____ PROVIDED DATA

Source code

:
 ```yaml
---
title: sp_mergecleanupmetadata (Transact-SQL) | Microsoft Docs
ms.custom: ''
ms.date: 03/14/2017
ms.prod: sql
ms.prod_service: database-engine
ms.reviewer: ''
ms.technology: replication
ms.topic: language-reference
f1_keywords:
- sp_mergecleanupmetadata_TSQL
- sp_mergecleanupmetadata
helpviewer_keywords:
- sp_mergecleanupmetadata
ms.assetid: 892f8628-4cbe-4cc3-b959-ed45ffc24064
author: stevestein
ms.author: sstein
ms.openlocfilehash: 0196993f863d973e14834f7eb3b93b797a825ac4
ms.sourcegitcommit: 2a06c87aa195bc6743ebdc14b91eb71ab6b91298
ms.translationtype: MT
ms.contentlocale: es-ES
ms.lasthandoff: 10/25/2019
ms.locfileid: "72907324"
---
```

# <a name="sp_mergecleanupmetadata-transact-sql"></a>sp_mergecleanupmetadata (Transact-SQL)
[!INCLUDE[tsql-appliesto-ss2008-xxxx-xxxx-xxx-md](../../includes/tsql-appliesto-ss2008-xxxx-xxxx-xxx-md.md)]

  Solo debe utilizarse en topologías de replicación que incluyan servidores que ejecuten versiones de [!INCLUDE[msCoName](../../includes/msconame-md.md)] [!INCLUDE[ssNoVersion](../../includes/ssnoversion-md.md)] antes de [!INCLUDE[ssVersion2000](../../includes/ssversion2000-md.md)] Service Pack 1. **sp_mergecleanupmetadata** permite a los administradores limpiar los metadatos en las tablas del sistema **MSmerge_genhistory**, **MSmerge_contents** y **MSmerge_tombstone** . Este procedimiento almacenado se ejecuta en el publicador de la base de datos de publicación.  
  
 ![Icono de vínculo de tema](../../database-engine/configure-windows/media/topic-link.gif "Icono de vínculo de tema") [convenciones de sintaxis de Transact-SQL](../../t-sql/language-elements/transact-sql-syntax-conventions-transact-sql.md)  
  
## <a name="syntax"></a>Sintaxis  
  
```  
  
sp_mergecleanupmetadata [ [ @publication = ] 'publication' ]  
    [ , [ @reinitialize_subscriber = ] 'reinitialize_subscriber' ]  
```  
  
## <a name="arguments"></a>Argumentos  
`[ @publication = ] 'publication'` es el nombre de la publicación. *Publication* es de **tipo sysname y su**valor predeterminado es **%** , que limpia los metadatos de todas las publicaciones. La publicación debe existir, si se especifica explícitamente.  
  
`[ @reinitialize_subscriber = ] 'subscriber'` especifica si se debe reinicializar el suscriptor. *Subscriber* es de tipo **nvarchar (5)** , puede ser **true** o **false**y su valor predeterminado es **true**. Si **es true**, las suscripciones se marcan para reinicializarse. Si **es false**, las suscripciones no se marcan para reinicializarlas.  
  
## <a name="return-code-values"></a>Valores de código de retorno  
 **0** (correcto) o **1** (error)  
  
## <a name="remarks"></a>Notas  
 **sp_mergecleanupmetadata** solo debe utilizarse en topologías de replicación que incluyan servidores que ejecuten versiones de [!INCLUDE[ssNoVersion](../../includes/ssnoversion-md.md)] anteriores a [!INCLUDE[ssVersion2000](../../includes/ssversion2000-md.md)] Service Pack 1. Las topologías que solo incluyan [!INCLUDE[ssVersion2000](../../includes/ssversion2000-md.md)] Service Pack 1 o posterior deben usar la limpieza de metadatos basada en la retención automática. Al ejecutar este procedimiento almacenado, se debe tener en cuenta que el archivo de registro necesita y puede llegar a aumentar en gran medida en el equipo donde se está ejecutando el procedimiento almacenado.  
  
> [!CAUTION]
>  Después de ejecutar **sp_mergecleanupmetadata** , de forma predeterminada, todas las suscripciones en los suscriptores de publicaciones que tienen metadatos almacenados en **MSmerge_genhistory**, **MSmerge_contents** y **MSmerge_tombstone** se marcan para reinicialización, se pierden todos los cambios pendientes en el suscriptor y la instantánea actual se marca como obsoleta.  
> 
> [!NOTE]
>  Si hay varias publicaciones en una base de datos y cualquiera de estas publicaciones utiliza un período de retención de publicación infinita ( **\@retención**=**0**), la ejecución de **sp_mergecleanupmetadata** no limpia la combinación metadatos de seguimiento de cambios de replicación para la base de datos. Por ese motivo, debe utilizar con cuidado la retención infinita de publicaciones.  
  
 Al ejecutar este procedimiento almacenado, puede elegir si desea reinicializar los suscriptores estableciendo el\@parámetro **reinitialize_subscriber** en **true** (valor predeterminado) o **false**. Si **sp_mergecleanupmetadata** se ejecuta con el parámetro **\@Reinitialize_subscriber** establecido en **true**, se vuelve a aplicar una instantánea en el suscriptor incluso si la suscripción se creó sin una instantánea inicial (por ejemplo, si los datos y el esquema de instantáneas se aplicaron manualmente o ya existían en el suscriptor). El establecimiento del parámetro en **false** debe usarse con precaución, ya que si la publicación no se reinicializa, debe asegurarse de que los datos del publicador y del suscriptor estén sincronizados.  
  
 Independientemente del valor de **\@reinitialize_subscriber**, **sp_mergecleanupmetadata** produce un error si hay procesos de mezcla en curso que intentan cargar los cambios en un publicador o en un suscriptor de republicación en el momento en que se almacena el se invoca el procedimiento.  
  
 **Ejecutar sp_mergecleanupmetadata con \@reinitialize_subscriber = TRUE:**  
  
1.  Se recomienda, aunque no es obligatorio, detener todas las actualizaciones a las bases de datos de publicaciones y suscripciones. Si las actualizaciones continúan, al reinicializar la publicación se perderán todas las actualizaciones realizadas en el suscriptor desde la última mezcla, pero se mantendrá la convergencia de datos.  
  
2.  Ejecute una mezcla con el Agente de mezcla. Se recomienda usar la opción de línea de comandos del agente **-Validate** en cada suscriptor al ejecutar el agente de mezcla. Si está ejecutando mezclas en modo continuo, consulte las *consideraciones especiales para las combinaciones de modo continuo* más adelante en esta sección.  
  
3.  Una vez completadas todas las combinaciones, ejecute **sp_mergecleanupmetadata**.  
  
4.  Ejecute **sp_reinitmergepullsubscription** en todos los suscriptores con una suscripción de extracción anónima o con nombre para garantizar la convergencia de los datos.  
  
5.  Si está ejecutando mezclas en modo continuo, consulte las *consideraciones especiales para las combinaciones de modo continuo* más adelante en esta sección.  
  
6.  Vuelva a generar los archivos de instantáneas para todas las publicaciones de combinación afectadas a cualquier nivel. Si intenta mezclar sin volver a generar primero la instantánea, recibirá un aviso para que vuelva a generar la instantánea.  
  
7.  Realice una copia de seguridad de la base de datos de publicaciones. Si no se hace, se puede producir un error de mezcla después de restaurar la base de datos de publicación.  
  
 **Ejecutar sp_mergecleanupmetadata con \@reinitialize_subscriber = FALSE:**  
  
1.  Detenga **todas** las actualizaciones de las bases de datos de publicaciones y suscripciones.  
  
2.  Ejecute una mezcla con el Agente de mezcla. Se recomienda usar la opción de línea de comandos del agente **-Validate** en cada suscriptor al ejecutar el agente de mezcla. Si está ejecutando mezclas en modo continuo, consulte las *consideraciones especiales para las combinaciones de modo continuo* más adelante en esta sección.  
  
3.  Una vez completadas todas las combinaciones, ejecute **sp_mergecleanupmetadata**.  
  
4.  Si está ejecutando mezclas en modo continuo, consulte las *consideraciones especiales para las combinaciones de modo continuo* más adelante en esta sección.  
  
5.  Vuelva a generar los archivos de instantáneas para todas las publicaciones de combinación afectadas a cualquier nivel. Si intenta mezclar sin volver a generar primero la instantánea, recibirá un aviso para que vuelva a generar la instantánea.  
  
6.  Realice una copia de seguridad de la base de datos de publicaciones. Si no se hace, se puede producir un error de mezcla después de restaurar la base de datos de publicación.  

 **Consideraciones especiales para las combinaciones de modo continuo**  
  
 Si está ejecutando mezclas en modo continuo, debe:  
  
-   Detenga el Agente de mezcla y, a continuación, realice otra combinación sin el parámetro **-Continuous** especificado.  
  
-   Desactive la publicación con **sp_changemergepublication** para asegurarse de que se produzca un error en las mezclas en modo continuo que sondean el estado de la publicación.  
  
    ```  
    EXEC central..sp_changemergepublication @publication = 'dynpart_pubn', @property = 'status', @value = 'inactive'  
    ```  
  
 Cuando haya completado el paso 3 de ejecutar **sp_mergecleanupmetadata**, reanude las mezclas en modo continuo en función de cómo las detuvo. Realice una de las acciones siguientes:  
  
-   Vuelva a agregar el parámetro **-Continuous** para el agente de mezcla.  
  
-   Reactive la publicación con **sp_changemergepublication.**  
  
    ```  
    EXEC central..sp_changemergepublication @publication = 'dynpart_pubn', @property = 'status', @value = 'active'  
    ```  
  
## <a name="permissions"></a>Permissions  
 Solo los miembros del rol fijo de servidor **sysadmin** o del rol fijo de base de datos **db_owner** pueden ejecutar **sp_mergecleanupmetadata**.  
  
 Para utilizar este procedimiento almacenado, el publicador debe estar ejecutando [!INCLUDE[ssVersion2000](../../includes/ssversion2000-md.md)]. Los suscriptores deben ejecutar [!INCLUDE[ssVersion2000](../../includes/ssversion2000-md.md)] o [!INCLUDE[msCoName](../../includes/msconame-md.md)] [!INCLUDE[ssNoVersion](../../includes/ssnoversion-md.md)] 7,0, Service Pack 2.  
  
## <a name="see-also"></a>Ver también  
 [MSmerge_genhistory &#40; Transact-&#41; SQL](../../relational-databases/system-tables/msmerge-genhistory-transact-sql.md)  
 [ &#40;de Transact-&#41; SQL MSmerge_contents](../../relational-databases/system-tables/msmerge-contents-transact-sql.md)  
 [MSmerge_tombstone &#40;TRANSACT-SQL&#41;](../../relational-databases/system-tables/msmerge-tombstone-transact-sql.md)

________

From the listing above, collect each line in which the string "central" appears.

REPLY TO THE TASK:
    EXEC central..sp_changemergepublication @publication = 'dynpart_pubn', @property = 'status', @value = 'inactive'  
    EXEC central..sp_changemergepublication @publication = 'dynpart_pubn', @property = 'status', @value = 'active'  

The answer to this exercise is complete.